Master the Art of Prompt Engineering
What is GPT?
GPT stands for Generative Pretrained Transformer—a type of AI model trained on large amounts of text to generate helpful responses, write content, answer questions, and more.
Anatomy of a Good Prompt
A strong prompt is usually built from a few clear parts:
- Introduction
Sets the context and intent (what you’re trying to do).
- Primary Content
The core instruction or question.
Simple prompt: one clear instruction
Complex prompt: multiple constraints, steps, or requirements
- Examples (Shots)
Examples guide the model toward the style and structure you want.
Zero-shot: no examples
One-shot: one example response
Two-shot (or few-shot): two or more examples
- Cue (Helpful Context)
Extra information that improves accuracy and relevance—especially for recommendations.

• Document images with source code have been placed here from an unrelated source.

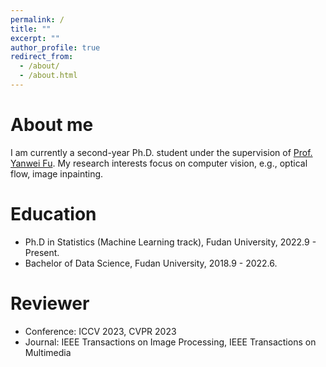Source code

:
 ```yaml
---
permalink: /
title: ""
excerpt: ""
author_profile: true
redirect_from: 
  - /about/
  - /about.html
---
```

  
About me
======
I am currently a second-year Ph.D. student under the supervision of [Prof. Yanwei Fu](https://yanweifu.github.io/). 
My research interests focus on computer vision, e.g., optical flow, image inpainting.

Education
======
* Ph.D in Statistics (Machine Learning track), Fudan University, 2022.9 - Present.
* Bachelor of Data Science, Fudan University, 2018.9 - 2022.6.

Reviewer
======
* Conference: ICCV 2023, CVPR 2023
* Journal: IEEE Transactions on Image Processing, IEEE Transactions on Multimedia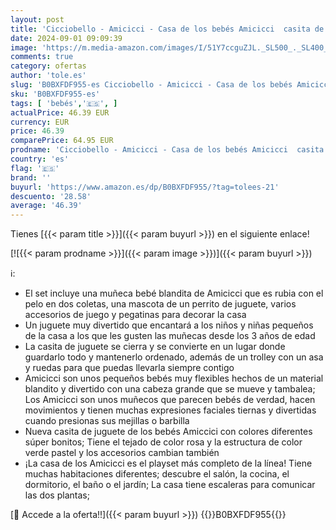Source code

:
 ```yaml
---
layout: post
title: 'Cicciobello - Amicicci - Casa de los bebés Amicicci  casita de Juegos Rosa y Verde Pastel  amiguitos chiquititos  Incluye muñeca  Set de Juguete Grande con Accesorios de Juego Divertidos  3 años  Famosa  AMC04000 '
date: 2024-09-01 09:09:39
image: 'https://m.media-amazon.com/images/I/51Y7ccguZJL._SL500_._SL400_.jpg'
comments: true
category: ofertas
author: 'tole.es'
slug: 'B0BXFDF955-es Cicciobello - Amicicci - Casa de los bebés Amicicci casita...'
sku: 'B0BXFDF955-es'
tags: [ 'bebés','🇪🇸', ]
actualPrice: 46.39 EUR
currency: EUR
price: 46.39
comparePrice: 64.95 EUR
prodname: 'Cicciobello - Amicicci - Casa de los bebés Amicicci  casita de Juegos Rosa y Verde Pastel  amiguitos chiquititos  Incluye muñeca  Set de Juguete Grande con Accesorios de Juego Divertidos  3 años  Famosa  AMC04000 '
country: 'es'
flag: '🇪🇸'
brand: ''
buyurl: 'https://www.amazon.es/dp/B0BXFDF955/?tag=tolees-21'
descuento: '28.58'
average: '46.39'
---
```


Tienes [{{< param title >}}]({{< param buyurl >}}) en el siguiente enlace!

[![{{< param prodname >}}]({{< param image >}})]({{< param buyurl >}})

ℹ️:

- El set incluye una muñeca bebé blandita de Amicicci que es rubia con el pelo en dos coletas, una mascota de un perrito de juguete, varios accesorios de juego y pegatinas para decorar la casa
- Un juguete muy divertido que encantará a los niños y niñas pequeños de la casa a los que les gusten las muñecas desde los 3 años de edad
- La casita de juguete se cierra y se convierte en un lugar donde guardarlo todo y mantenerlo ordenado, además de un trolley con un asa y ruedas para que puedas llevarla siempre contigo
- Amicicci son unos pequeños bebés muy flexibles hechos de un material blandito y divertido con una cabeza grande que se mueve y tambalea; Los Amicicci son unos muñecos que parecen bebés de verdad, hacen movimientos y tienen muchas expresiones faciales tiernas y divertidas cuando presionas sus mejillas o barbilla
- Nueva casita de juguete de los bebés Amiccici con colores diferentes súper bonitos; Tiene el tejado de color rosa y la estructura de color verde pastel y los accesorios cambian también
- ¡La casa de los Amicicci es el playset más completo de la línea! Tiene muchas habitaciones diferentes; descubre el salón, la cocina, el dormitorio, el baño o el jardín; La casa tiene escaleras para comunicar las dos plantas;

[🛒 Accede a la oferta!!]({{< param buyurl >}})
{{<world>}}B0BXFDF955{{</world>}}
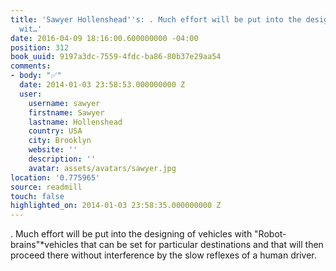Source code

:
 ```yaml
---
title: 'Sawyer Hollenshead''s: . Much effort will be put into the designing of vehicles
  wit…'
date: 2016-04-09 18:16:00.600000000 -04:00
position: 312
book_uuid: 9197a3dc-7559-4fdc-ba86-80b37e29aa54
comments:
- body: "✅"
  date: 2014-01-03 23:58:53.000000000 Z
  user:
    username: sawyer
    firstname: Sawyer
    lastname: Hollenshead
    country: USA
    city: Brooklyn
    website: ''
    description: ''
    avatar: assets/avatars/sawyer.jpg
location: '0.775965'
source: readmill
touch: false
highlighted_on: 2014-01-03 23:58:35.000000000 Z
---
```


. Much effort will be put into the designing of vehicles with "Robot-brains"*vehicles that can be set for particular destinations and that will then proceed there without interference by the slow reflexes of a human driver.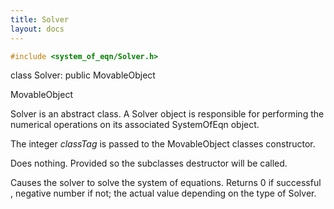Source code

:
 ```yaml
---
title: Solver 
layout: docs
---
```


```cpp
#include <system_of_eqn/Solver.h>
```



class Solver: public MovableObject



MovableObject






Solver is an abstract class. A Solver object is responsible for
performing the numerical operations on its associated SystemOfEqn
object.





















The integer *classTag* is passed to the MovableObject classes
constructor.




Does nothing. Provided so the subclasses destructor will be called.




Causes the solver to solve the system of equations. Returns $0$ if
successful , negative number if not; the actual value depending on the
type of Solver.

Example: location, budget, dietary restrictions, preferences, etc. Cues can be:
Zero cue: no extra context
One cue: one key piece of context
Multiple cues: several details for higher-quality answers
- Support Content
Any additional details like constraints, formatting requirements, tone, audience, length, and “do/don’t” rules.
Types of Prompts
Different prompt styles work best for different tasks:
Chained prompts: multiple steps where each response feeds into the next Example: brainstorm → outline → write → edit
Conditional prompts: include a condition that changes the answer Example: “If it’s raining outside, what should someone wear?”
Open-ended prompts: allow free-form responses without strict constraints
Structured prompts: demand a specific format (bullets, tables, JSON, sections, etc.)
Useful Action Words (Prompt Verbs)
Clear verbs make instructions easier to follow and outputs more consistent:
Analyze, Define, Outline, Suggest, Arrange, Create, Explain, Rephrase, Clarify, Differentiate, List, Rewrite, Combine, Discuss, Recommend, Summarize
Key takeaway
Prompt engineering is mostly about being clear (what you want), specific (constraints and format), and guided (examples and cues). The more you shape the input, the more predictable—and useful—the output becomes.